梅之芝居日記

歌舞伎俳優の修行をはじめてから15年がたちました。
日々の舞台の記録、お芝居ばなし等、お楽しみ下さい。

梅之博多日記6・『福は内輪の…』

2006年02月03日 | 芝居
今日は節分でしたね。皆様のご家庭と同様に、劇場でも、<豆まき行事>が華やかに執り行われました。
昼の部の『口上』が終了後、閉まった幕を再び開けますと、口上に列座されておりました幹部俳優さんがそのままに、豆の入った升(写真を参照して下さい)を手にして居並び、座頭の京屋(雀右衛門)さんのご挨拶の後、明るい鳴り物にあわせ、客席の皆様に向けてどんどん豆(の入った袋)を撒いてゆきます。お客様はお目当ての俳優さんから豆をもらおうと大賑わい。歓声もあちこちで上がっておりました。師匠はちょうど下手の端におりましたので、花道中ほどまで進んで、客席奥の方のお客様にも豆を撒いていらっしゃいました。一通り撒き納めたところでめでたく幕となりましたが、お客様にとりましては、なによりのご馳走になったのではと思います。なにしろ年に一回のことですからね。巡り会えた方は、きっと一年幸福ですよ!
豆まき行事は歌舞伎座でも毎年行われております。歌舞伎座では、名題下俳優数名が鬼に扮して舞台に出たりもいたしますが、不思議なもので「恒例の鬼担当役者」なるものが決まっておりまして、だいたい毎年同じような役者さんが勤めております。
…余った豆はご自由におとり下さい、とのことでしたので、ちょっと多めに頂いて、今コンニャクや人参とともにグツグツ煮込まれております。明日のおかずになる予定です。

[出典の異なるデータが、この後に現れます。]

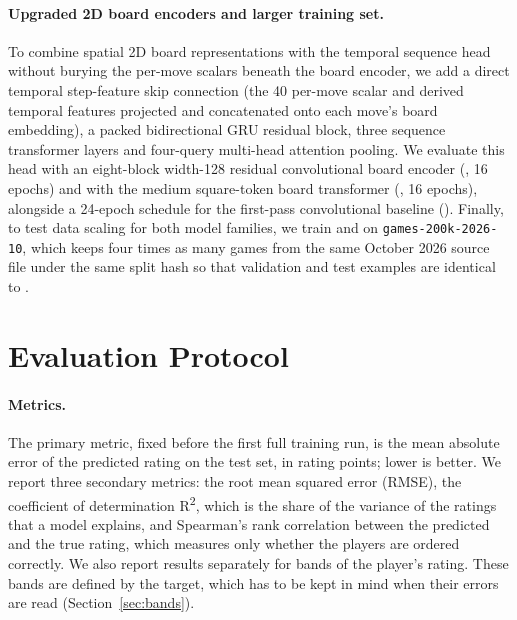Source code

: \documentclass[11pt]{article}
\begin{document}
\paragraph{Upgraded 2D board encoders and larger training set.}
To combine spatial 2D board representations with the temporal sequence head
without burying the per-move scalars beneath the board encoder, we add a direct
temporal step-feature skip connection (the 40 per-move scalar and derived
temporal features projected and concatenated onto each move's board embedding),
a packed bidirectional GRU residual block, three sequence transformer layers
and four-query multi-head attention pooling. We evaluate this head with an
eight-block width-128 residual convolutional board encoder
(, 16 epochs) and with the medium square-token board
transformer (, 16 epochs), alongside a 24-epoch
schedule for the first-pass convolutional baseline ().
Finally, to test data scaling for both model families, we train
 and  on
\texttt{games-200k-2026-10}, which keeps four times as many games from the same
October 2026 source file under the same split hash so that validation and test
examples are identical to .

\section{Evaluation Protocol}
\label{sec:protocol}

\paragraph{Metrics.}
The primary metric, fixed before the first full training run, is the mean
absolute error of the predicted rating on the test set, in rating points;
lower is better. We report three secondary metrics: the root mean squared
error (RMSE), the coefficient of determination R\textsuperscript{2}, which is
the share of the variance of the ratings that a model explains, and
Spearman's rank correlation between the predicted and the true rating, which
measures only whether the players are ordered correctly. We also report
results separately for  bands of the player's rating. These
bands are defined by the target, which has to be kept in mind when their
errors are read (Section~\ref{sec:bands}).


\end{document}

さて『女伊達』では気持ちも大分落ち着き、気をつける点を意識しながら勤めることができました。技を披露する人たちも、ますます安定してきています。短時間でぎゅっと濃い立ち回りですので、集中力と冷静さを大事にしてゆきたいです。
『大津絵道成寺』は、あいかわらず<トウ尽くし>が受けません。あと一日辛抱して、まもなく披露のオリジナル台詞に工夫を凝らします!

南南東を向いて恵方巻きも頂きましたし、暦の上では明日からの<春>を、十分謳歌できますように!